Мне казалось, что дальше бледнеть просто некуда, но курьер доказывал совершенно обратное. Я подумала, что еще немного, и ему придется вызывать «Скорую помощь». А ведь как славно все начиналось, я почти «расколола» его!
Допустить обморочное состояние у подозреваемого ни в коем случае нельзя. Так что, решив сбавить обороты, я начала успокаивающую терапию.
— Все не так страшно, как кажется. В конце концов, у тебя есть неплохой шанс все исправить. Собственно, за этим я и пришла. Что тебе полагается за подмену? Лет шесть или семь, — я сама ответила на вопрос, предвосхищая раздумья Гоши. — Для молодого парня не слишком много. Но если я постараюсь и суд добавит тебе за предумышленное убийство Гробовского, а оно, несомненно, таким и было, то сам подумай… Раньше чем через двадцать, а то и через двадцать пять лет ты к маминым пирожкам не вернешься.
— Я никого не убивал… — тупо продолжал шептать парень.
— Да? Докажи.
— Не убивал я его!
— Скажу тебе как юрист — ни один адвокат не возьмется за твое дело. Только репутацию себе портить, а это же никому не нужно. Зато сейчас у тебя есть возможность помочь самому себе. Если статуэтка возвращается — как, уже не важно: ты ее находишь или говоришь, где найти, — то мой клиент не обращается в суд, это я тебе обещаю. Про Гробовского мы тоже постараемся забыть.

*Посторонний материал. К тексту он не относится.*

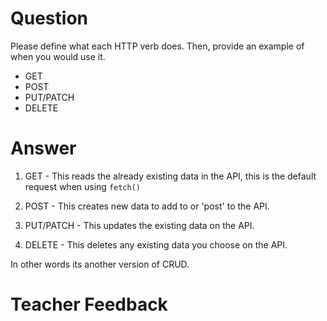 # Question

Please define what each HTTP verb does. Then, provide an example of when you would use it.

- GET
- POST
- PUT/PATCH
- DELETE

# Answer

1. GET - This reads the already existing data in the API, this is the default request when using `fetch()`

2. POST - This creates new data to add to or 'post' to the API.

3. PUT/PATCH - This updates the existing data on the API.

4. DELETE - This deletes any existing data you choose on the API.

In other words its another version of CRUD.

# Teacher Feedback
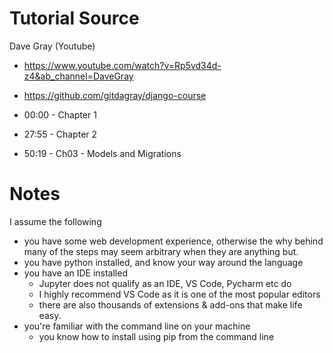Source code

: # Tutorial Source

Dave Gray (Youtube)

- https://www.youtube.com/watch?v=Rp5vd34d-z4&ab_channel=DaveGray
- https://github.com/gitdagray/django-course

- 00:00 - Chapter 1
- 27:55 - Chapter 2
- 50:19 - Ch03 - Models and Migrations

# Notes

I assume the following

- you have some web development experience, otherwise the why behind many of the steps may seem arbitrary when they are anything but.
- you have python installed, and know your way around the language
- you have an IDE installed
  - Jupyter does not qualify as an IDE, VS Code, Pycharm etc do
  - I highly recommend VS Code as it is one of the most popular editors
  - there are also thousands of extensions & add-ons that make life easy.
- you're familiar with the command line on your machine
  - you know how to install using pip from the command line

Георгий хлопал глазами, как наивный младенец, будто это не он несколько дней назад украл статуэтку стоимостью в несколько тысяч долларов. На благородного разбойника он явно не тянул, так что причин для жалости у меня не было.
— Что я должен делать? — наконец спросил курьер, в достаточной мере овладев наконец собой.
— Вот и молодец. Этого-то я и ждала от тебя с самого начала. Сейчас ты мне все подробно расскажешь: как, зачем, по чьему наущению подменил статуэтку и куда она потом делась. Времени у тебя немного. И имей в виду: если статуэтка не найдется, мне все-таки придется пойти в суд и представить все материалы по этому делу, которые я успела собрать.
Гоша облизнулся, съехал по стене, к которой прислонился, на пол, как будто был пьян и ноги его не держали.
— Я не знаю, вы можете не успеть.
— Значит, поторопись. Это не только в моих, а в первую очередь в твоих интересах.
— Меня наняли, я не сам все это придумал. Понимаете, просто от таких денег никто не отказывается… За пять минут работы — пятьсот баксов… Ну, сами понимаете! Конечно, я боялся, но он мне сказал… — Курьер заикался так, словно только что научился говорить. Мысли опережали слова, что подтверждало не слишком высокий уровень интеллекта парнишки.
— Гоша, не торопись и называй имена. Так будет проще и быстрее. Итак, кто тебя нанял и предложил деньги?
— Ожерельев. Только не выдавайте меня, пожалуйста!
— Кто такой Ожерельев? Его имя, отчество, все координаты, которые у тебя имеются.
— Леопольд Вольдемарович. Ничего про него не знаю. Он работал всегда с иностранцами и занимался вывозом краденых вещей. Его многие антиквары знают, но не выдаст никто, потому что если кому-то понадобятся деньги, только он сможет выгодно за бугром что-то продать.
Да уж, поклонники и наследники преданий старины глубокой! Неужели только таким образом можно сделать капитал? Видимо, сейчас ни о каком патриотизме не может быть и речи, когда за маленькую иконку или статуэтку предлагают тысячи и тысячи бумажек с портретами американских президентов.
— Но как-то вы же все связывались с ним?
— Он сам меня нашел. После того, как я приносил ему конверт от Гробовского. Не знаю, что там было, но старикан потер руки и попросил меня остаться. А потом и говорит: хочешь заработать пять сотен баксов? А кто не хочет? Конечно, говорю, хочу. Правда, я сначала напугался, думал, мало ли что, вдруг мокрушку какую-нибудь заставит делать. А тут нет, все чисто. Ожерельев провел меня в комнату, достал из какой-то коробки бронзовую куклу, сунул мне под нос и говорит — смотри! У Гробовского в доме точно такая же. Нужно, чтобы ты поменял их местами, причем как можно скорее. И срок мне поставил — до субботы во что бы то ни стало. Хоть умри, говорит.